Most batteries have at either end a layer of material for the electrodes which can help move ions through the electrolyte. Chunsheng Wang, a professor in the University of Maryland’s Department of Chemical and Biomolecular Engineering, and his team have made a single material that incorporates the properties of both the electrodes and electrolyte.

“Our battery is 600 microns thick, about the size of a dime, whereas conventional solid state batteries are thin films – forty times thinner. This means that more energy can be stored in our battery,” said Fudong Han, the first author of the paper and a graduate student in Wang’s group.

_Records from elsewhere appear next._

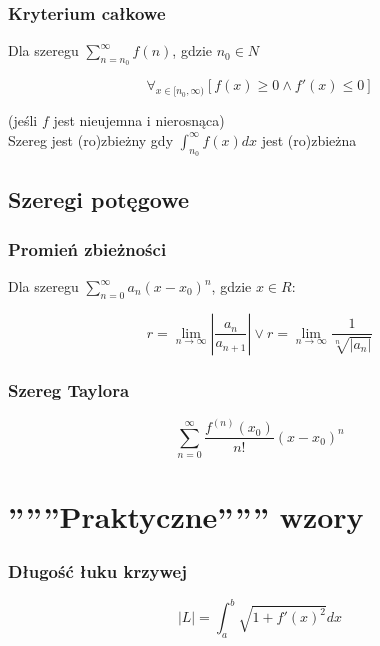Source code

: \documentclass[11pt]{article}
\begin{document}
\subsubsection{Kryterium całkowe}
\noindent Dla szeregu $\sum_{n=n_0}^{\infty} f(n)$, gdzie $n_0 \in N$

\begin{equation}
	\forall_{x \in [n_0, \infty)}\left[f(x) \geq 0 \land f'(x) \leq 0\right]
\end{equation}

\noindent (jeśli $f$ jest nieujemna i nierosnąca)\\
\noindent Szereg jest (ro)zbieżny gdy $\int_{n_0}^{\infty} f(x) dx$ jest (ro)zbieżna


\subsection{Szeregi potęgowe}

\subsubsection{Promień zbieżności}

Dla szeregu $\sum_{n=0}^{\infty} a_n(x-x_0)^n$, gdzie $x \in R$:

\begin{equation}
	r = \lim_{n \to \infty} \left|\frac{a_n}{a_{n+1}}\right| \lor r = \lim_{n \to \infty} \frac{1}{\sqrt[n]{|a_n|}}
\end{equation}


\subsubsection{Szereg Taylora}
\begin{equation}
	\sum_{n=0}^{\infty} \frac{f^{(n)}(x_0)}{n!} (x - x_0)^n
\end{equation}

\pagebreak

\section{''''''Praktyczne'''''' wzory}

\subsubsection{Długość łuku krzywej}
\begin{equation}
	|L| = \int_a^b \sqrt{1 + f'(x)^2}dx
\end{equation}
\end{document}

The new material consists of a mix of sulfur, germanium, phosphorus and lithium. The compound is used as the ion-moving electrolyte. At each end, the scientists added carbon to this electrolyte to form electrodes that push the ions back and forth through the electrolyte as the battery charges and discharges. Like a little bit more sugar added at each end of a cookie-cream mixture, the carbon merely helps draw the electricity from side to side through the material.


Though the battery is easy to make – a powder compressed in a plastic and steel cylinder – it is still at the proof-of-concept stage, Han said. “We are still testing how many times it can charge and discharge electricity to see if it is a real candidate for manufacturing.”

The battery solves the problem of what happens at the interface between the electrolyte and the electrode. A prolonged interaction between the two can result in a wall of useless material that keeps the batteries from working well. The wall increases the resistance at this solid-electrolyte interface.  This in turn increases the heat in the battery, rendering the battery even less useful.

Because Han and Wang’s battery is all one material, energy can flow through without a lot of resistance.  This means that the battery easily charges up and discharges smoothly.

Sulfide-based compounds are not particularly environmentally friendly materials admits Han saying: “So next we will try to use oxides, which do not degrade into a poisonous gas,” The battery’s solid powder is, however, safer than the current liquid-based batteries.

The work was published on April 29, 2015 in the journal Advanced Materials.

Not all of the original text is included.